September 24, 2020
4 Fun Facts About Pumpkins You're Sure to Love

4 Fun Facts About Pumpkins You’re Sure to Love

October is the month when we gear up for chilly weather, Halloween is around the corner, and pumpkins are everywhere decorating the fall landscape.

But have you ever wondered where these giant orange fruits originated and how they became a fall and Halloween staple? Before you head off to the pumpkin patch this year, check out these fun facts about the beloved pumpkin.

A Pumpkin is a Member of the Gourd Family

The word ‘pumpkin’ comes from the Greek word ‘pepon,’ which translates as large melon’ or something round and large. And the pumpkin is a member of the gourd family, which also includes zucchini, cucumbers, squash, melons, and watermelons.
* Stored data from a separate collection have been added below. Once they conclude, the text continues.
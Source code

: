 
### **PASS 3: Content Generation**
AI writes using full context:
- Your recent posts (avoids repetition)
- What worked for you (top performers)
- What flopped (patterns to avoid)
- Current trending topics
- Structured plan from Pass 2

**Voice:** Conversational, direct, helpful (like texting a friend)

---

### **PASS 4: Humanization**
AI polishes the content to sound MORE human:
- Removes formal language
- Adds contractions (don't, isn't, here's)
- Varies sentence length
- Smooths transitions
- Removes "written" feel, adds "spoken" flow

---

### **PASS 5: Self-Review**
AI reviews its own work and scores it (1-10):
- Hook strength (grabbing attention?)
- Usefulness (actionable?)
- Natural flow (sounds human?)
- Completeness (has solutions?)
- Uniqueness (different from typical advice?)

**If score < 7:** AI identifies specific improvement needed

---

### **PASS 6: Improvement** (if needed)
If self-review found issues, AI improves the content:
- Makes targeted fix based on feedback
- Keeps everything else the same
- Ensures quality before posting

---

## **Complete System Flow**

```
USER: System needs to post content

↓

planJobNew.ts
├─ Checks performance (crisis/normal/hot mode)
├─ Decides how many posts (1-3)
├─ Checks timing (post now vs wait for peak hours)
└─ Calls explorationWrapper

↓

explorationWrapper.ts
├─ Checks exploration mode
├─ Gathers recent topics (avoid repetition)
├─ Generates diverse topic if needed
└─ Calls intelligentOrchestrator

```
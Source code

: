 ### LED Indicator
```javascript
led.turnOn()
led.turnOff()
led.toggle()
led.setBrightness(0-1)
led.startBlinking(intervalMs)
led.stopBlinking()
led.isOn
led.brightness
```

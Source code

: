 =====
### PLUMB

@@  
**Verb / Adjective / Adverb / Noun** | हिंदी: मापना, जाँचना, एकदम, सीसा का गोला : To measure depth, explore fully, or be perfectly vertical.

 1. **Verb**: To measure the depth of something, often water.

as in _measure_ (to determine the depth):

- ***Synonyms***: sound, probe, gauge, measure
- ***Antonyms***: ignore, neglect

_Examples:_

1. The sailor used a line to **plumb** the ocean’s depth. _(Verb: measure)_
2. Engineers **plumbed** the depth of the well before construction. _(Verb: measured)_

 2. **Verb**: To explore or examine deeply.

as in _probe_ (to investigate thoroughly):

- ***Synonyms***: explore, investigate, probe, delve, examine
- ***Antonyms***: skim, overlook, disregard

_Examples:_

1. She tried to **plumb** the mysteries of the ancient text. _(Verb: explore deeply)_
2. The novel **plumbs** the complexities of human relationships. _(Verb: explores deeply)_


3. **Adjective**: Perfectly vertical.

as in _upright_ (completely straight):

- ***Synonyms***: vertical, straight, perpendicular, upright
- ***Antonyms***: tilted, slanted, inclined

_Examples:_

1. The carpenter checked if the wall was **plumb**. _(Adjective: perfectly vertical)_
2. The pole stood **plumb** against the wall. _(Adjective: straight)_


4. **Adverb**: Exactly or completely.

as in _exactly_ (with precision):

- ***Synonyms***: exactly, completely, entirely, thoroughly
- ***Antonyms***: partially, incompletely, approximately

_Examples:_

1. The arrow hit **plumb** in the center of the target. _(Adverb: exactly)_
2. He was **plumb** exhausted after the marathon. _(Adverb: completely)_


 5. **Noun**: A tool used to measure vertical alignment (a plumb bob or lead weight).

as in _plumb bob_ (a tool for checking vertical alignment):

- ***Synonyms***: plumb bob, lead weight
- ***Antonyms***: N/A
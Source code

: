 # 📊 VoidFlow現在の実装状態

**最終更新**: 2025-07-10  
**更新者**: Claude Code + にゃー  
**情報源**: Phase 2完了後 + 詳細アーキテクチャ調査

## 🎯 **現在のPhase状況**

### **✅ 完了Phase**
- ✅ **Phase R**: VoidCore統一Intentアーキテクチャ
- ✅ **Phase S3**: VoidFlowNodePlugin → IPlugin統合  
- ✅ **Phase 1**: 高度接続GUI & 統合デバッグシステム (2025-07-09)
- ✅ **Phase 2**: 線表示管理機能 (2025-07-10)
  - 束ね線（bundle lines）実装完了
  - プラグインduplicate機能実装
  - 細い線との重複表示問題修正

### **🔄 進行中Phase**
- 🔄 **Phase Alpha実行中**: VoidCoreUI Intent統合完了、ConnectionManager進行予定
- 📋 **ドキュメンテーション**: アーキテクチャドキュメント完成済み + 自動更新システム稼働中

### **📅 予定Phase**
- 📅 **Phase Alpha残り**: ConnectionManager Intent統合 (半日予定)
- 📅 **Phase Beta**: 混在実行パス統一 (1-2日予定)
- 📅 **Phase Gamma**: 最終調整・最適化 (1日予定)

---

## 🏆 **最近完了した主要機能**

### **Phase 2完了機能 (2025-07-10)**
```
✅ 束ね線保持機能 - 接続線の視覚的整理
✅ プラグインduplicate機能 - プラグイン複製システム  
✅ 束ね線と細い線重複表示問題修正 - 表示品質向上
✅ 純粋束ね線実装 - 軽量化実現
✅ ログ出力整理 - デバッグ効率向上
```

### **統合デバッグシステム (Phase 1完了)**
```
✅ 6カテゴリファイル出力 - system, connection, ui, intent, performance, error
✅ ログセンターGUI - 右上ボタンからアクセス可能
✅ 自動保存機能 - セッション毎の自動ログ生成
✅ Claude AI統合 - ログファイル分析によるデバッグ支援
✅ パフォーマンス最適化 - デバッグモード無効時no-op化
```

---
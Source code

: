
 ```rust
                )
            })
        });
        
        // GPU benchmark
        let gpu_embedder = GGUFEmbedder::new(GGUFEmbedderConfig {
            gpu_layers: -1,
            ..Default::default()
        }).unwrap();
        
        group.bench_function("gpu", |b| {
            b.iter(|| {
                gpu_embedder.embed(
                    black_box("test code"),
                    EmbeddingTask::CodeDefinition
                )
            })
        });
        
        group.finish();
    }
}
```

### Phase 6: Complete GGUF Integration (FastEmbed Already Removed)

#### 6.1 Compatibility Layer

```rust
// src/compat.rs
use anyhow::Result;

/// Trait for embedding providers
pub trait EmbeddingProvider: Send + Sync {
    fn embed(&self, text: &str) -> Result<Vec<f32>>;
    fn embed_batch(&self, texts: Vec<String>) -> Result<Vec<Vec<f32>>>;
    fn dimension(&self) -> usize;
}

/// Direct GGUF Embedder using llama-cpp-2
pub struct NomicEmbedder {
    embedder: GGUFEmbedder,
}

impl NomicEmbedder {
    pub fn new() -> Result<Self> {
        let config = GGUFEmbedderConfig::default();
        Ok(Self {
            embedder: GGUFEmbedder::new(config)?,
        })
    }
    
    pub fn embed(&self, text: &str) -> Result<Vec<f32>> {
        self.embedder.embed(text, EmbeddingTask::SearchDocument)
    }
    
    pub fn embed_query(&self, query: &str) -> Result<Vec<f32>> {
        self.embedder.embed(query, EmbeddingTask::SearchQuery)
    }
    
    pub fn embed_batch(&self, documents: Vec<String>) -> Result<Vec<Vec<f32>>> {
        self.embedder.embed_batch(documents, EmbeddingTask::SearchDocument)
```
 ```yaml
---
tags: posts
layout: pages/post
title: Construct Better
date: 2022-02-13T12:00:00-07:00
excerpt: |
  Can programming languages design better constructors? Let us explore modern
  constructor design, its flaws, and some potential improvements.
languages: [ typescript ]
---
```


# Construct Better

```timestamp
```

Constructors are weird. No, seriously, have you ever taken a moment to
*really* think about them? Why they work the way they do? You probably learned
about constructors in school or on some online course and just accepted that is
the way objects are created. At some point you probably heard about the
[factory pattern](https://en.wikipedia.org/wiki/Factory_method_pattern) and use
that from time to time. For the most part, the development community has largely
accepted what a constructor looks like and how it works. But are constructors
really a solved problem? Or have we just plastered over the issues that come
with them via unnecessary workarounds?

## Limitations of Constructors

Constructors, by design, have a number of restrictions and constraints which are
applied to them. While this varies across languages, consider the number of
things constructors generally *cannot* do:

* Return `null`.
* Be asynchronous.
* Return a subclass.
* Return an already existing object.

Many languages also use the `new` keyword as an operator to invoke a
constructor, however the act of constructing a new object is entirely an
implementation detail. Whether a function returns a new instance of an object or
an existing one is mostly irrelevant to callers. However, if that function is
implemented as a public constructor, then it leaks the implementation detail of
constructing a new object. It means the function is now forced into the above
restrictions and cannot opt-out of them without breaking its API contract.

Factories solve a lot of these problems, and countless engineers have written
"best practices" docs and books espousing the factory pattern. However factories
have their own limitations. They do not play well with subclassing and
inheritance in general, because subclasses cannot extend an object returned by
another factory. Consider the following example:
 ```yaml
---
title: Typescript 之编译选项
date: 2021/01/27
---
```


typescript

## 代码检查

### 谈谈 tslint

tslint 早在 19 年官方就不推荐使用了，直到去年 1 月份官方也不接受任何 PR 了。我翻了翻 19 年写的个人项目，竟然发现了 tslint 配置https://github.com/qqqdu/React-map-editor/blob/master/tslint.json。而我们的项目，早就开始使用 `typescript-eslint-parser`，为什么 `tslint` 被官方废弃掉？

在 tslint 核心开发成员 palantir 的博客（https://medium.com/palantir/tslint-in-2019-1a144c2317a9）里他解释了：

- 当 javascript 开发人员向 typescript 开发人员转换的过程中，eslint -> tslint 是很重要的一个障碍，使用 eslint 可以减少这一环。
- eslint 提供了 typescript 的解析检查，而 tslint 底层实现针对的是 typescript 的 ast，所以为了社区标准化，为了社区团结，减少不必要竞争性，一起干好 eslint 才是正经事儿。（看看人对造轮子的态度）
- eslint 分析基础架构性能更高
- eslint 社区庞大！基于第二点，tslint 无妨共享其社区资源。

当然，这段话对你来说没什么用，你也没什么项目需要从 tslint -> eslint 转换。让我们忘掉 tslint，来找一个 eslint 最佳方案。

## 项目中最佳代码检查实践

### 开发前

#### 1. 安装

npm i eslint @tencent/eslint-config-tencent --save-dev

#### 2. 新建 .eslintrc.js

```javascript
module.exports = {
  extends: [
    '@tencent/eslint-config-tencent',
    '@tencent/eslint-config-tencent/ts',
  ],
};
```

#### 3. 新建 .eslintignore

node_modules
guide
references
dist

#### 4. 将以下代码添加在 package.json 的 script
While usually orange, they can sometimes be yellow, white red, or green. Native to CentralAmerica and Mexico, pumpkins are now grown on six continents. They’ve been cultivated in America for 5,000 years and are indigenous to the western hemisphere.

Pumpkins are Tasty and Nutritious!

Pumpkins are a versatile and nutritious plant, with edible flowers, seeds, and flesh packed with vitamins. You can make soups, desserts (pumpkin pie anyone?), and bread from a pumpkin. Seasoned roasted pumpkin seeds are also delicious. Pumpkin pie is a dessert that originates in North America and eaten as we all know, during harvest time and Thanksgiving.

In early colonial times, pumpkins were used to make the crust of pies rather than the filling. Native Americans used pumpkin seeds for food and medicine, and also flattened strips of pumpkin, then dried them to make mats. The Pilgrims were even known to make beer out of pumpkins!

They Can Grow Pretty Big!

On average pumpkins weigh about 13 pounds. Some people grow giant pumpkins for competitions, and they can weigh in at over 1000 pounds. In 2010 the world record was a staggering 1810 –can you imagine the size of that pumpkin! That would make a lot of pies.

Why We Carve Pumpkins

The carving of Jack-o’-lanterns originates in the Celtic traditions of Ireland, Wales, and Scotland, where a root vegetable such as a turnip, rutabaga or potato was hollowed out, carved with a face, and illuminated by coal embers or a candle during the Gaelic festival of Samhain (or the Welsh ‘Calan Gaeaf.’) They were placed near the front door in an attempt to ward off evil spirits on the night when the souls of the dead mingle with the living.

The story goes that when the Celtsimmigrated to the U.S. they found pumpkins were not only plentiful but also easier to carve, and the tradition of pumpkin jack-o’-lanterns took off. More recently in Wales, children dressed up as witches or ghosts and carried around carved rutabaga jack-o’-lanterns, hung with string, to go trick or treating.